Komplikasi kelainan kulit, selaput lendir mulut dan gejala konstitusional lebih sering terjadi pada tahap ini. Meskipun dalam perjalanannya jarang berat atau serius, komplikasi ini dapat menyulitkan pasien.  Penyakit kulit seperti herpes zoster, folikulitis bakterial, folikulitis eosinofilik, moluskum
kontagiosum, dermatitis seboroik, psoriasis dan ruam yang tidak diketahui sebabnya, sering dan mungkin resisten terhadap pengobatan standar. Kutil sering muncul baik pada kulit maupun pada daerah anogenital dan mungkin resisten terhadap terapi. Sariawan sering juga muncul pada stadium ini. Seperti juga halnya kandidiasis oral, oral hairy leukoplakia, dan eritema ginggivalis (gusi) linier. Gingivitis ulesartif nekrotik akut, merupakan komplikasi oral yang sulit diobati.  Gejala konstitusional yang mungkin berkembang seperti demam, berkurangnya berat badan, kelelahan, nyeri otot, nyeri sendi dan nyeri kepala. Diare berulang dapat terjadi dan dapat menjadi masalah. Sinusitis bakterial merupakan manifestasi yang sering terjadi. Nefropati (kelainan ginjal) HIV dapat juga terjadi pada stadium ini.

Stadium Lanjut
Penyakit stadium lanjut ditandai oleh suatu penyakit yang berhubungan dengan penurunan imunitas yang serius. Keadaan tersebut disebut sebagai infeksi oportunistik. 


E. Kecepatan Perkembangan Infeksi Virus HIV 

Kecepatan perkembangan penyakit bervariasi antar individu, berkisar antara 6 bulan hingga lebih 20 tahun. Waktu yang diperlukan untuk berkembang menjadi AIDS adalah  sekitar 10 tahun, bila tanpa terapi antiretroviral. Dalam 5 tahun, sekitar 30%  ODHA dewasa akan berkembang menjadi AIDS kecuali bila diobati dengan ARV. 

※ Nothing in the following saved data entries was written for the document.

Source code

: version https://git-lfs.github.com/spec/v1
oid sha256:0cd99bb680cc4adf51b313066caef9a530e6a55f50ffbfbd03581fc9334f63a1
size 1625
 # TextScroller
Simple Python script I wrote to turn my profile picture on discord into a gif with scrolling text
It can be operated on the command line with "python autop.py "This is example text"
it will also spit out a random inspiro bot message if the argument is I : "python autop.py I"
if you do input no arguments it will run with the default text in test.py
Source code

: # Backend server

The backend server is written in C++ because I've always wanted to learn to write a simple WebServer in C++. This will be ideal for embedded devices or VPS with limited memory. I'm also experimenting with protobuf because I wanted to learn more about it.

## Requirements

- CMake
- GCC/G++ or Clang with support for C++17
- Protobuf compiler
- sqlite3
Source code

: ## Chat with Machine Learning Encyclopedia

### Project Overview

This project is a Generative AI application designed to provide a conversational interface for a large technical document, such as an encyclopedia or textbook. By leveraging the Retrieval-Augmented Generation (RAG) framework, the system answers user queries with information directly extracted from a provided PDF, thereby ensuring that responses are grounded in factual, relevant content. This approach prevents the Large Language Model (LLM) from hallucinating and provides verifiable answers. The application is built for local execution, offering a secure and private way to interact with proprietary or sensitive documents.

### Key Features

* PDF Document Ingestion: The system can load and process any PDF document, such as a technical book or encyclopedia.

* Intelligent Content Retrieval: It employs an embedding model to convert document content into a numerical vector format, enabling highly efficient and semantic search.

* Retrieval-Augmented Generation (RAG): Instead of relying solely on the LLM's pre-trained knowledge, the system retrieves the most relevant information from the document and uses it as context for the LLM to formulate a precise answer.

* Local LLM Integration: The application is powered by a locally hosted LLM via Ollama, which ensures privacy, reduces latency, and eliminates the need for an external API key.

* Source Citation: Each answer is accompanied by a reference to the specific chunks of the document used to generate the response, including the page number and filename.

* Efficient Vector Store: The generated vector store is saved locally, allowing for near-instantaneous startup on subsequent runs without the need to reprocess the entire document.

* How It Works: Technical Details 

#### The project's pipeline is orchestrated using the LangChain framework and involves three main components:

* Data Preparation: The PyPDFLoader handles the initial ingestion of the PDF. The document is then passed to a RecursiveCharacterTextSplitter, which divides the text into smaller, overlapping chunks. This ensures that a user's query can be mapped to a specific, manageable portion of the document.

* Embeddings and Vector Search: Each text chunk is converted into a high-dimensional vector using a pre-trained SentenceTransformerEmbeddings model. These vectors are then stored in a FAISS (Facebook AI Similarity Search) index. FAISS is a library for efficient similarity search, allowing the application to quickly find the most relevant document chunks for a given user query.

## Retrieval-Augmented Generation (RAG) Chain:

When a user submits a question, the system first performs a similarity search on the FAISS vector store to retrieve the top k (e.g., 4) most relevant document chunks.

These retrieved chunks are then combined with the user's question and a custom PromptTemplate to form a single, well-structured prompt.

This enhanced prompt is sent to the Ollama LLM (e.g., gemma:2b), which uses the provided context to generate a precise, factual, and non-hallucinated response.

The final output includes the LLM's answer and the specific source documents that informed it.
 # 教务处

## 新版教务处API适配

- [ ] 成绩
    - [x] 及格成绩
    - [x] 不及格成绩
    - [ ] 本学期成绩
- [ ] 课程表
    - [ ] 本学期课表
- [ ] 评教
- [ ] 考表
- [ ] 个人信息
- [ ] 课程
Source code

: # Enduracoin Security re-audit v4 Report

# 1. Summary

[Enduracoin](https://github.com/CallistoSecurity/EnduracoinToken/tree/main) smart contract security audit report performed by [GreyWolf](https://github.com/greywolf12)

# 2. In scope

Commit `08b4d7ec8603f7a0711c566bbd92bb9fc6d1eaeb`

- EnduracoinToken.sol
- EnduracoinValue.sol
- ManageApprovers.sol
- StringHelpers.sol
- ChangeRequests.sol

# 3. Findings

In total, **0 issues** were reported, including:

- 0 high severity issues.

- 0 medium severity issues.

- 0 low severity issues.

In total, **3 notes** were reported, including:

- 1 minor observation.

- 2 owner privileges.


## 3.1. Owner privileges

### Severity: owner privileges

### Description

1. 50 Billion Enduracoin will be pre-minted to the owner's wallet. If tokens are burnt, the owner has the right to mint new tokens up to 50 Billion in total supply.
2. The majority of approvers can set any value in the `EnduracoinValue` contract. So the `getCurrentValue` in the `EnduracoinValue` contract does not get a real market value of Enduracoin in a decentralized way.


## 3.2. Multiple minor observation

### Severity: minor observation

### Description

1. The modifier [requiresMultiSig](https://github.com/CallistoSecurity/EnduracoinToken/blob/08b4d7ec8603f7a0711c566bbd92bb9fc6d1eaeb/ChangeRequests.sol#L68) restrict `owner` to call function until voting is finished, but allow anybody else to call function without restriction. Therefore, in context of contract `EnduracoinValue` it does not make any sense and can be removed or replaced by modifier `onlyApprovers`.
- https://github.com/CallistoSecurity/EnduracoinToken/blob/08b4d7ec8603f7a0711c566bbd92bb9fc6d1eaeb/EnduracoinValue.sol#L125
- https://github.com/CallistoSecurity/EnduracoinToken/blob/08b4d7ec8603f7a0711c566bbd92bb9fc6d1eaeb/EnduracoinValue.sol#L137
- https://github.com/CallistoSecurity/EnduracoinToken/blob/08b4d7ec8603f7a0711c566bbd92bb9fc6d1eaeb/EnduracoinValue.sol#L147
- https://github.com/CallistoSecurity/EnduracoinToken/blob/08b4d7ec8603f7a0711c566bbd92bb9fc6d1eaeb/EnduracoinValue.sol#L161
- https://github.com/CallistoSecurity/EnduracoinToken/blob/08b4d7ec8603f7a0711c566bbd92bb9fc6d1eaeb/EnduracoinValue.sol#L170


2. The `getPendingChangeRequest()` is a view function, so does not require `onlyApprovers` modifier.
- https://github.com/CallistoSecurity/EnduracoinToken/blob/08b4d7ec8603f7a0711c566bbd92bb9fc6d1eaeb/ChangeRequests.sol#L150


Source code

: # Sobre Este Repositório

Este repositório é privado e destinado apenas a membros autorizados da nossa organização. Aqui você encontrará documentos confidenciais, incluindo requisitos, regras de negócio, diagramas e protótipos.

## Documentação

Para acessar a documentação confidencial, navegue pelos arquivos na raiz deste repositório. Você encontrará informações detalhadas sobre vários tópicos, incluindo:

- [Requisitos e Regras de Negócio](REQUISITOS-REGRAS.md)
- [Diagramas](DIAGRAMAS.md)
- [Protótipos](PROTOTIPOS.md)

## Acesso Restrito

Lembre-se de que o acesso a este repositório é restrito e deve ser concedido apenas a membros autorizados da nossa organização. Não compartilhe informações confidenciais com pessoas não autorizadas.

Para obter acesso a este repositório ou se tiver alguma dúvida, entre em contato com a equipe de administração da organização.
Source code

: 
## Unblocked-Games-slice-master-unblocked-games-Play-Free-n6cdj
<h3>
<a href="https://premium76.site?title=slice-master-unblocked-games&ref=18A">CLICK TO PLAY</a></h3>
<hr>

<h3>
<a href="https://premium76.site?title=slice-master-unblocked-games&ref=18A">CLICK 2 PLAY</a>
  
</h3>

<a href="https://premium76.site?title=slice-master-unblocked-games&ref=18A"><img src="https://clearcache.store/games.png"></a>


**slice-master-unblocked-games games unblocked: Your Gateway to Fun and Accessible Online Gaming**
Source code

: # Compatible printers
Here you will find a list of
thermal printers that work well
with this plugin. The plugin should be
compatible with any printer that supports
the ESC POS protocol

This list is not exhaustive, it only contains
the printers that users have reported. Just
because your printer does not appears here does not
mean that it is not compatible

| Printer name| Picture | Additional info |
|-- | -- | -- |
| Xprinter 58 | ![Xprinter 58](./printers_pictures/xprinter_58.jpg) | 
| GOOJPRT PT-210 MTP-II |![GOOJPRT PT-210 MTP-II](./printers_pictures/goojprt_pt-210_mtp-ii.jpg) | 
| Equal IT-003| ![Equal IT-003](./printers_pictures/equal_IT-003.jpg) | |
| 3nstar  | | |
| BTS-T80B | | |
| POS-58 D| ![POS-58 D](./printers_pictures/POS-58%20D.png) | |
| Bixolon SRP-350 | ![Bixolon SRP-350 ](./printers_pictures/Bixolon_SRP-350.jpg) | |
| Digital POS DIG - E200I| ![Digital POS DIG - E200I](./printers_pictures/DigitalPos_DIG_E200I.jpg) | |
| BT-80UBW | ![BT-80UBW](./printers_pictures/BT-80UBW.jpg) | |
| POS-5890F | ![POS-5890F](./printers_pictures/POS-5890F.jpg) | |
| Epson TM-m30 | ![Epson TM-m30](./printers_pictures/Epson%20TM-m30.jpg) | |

F. Perkembangan Virus HIV diketahui dengan cek Lab :

 Jumlah CD4  
Kecepatan penurunan CD4 (baik jumlah absolut maupun persentase CD4) telah terbukti dapat dipakai sebagai petunjuk perkembangan penyakit AIDS. Jumlah CD4 menurun secara bertahap selama perjalanan penyakit. Kecepatan penurunannya dari waktu ke waktu rata-rata 100 sel/tahun. Jumlah CD4 lebih menggambarkan progresifitas AIDS dibandingkan dengan tingkat viral load, meskipun nilai prediktif dari viral load akan meningkat seiring dengan lama infeksi.
 
Viral Load Plasma

Kecepatan peningkatan Viral load (bukan jumlah absolut virus) dapat dipakai untuk memperkirakan perkembangan infeksi HIV. Viral load meningkat secara bertahap dari waktu ke waktu. Pada 3 tahun pertama setelah terjadi serokonversi, viral load berubah seolah hanya pada pasien yang berkembang ke arah AIDS pada masa tersebut. Setelah masa tersebut, perubahan viral load dapat dideteksi, baik akselerasinya maupun jumlah absolutnya, baru keduanya dapat dipakai sebagai petanda progresivitas penyakit.

G. Test untuk Diagnosis Infeksi Virus HIV / Aids

Diagnosis infeksi HIV biasanya dilakukan secara tidak langsung, yaitu dengan menunjukkan adanya antibodi spesifik. Berbeda dengan virus lain, antibodi tersebut tidak mempunyai efek perlindungan. Pemeriksaan secara langsung juga dapat dilakukan, yaitu antara lain dengan melakukan biakan virus, antigen virus (p24), asam nukleat virus.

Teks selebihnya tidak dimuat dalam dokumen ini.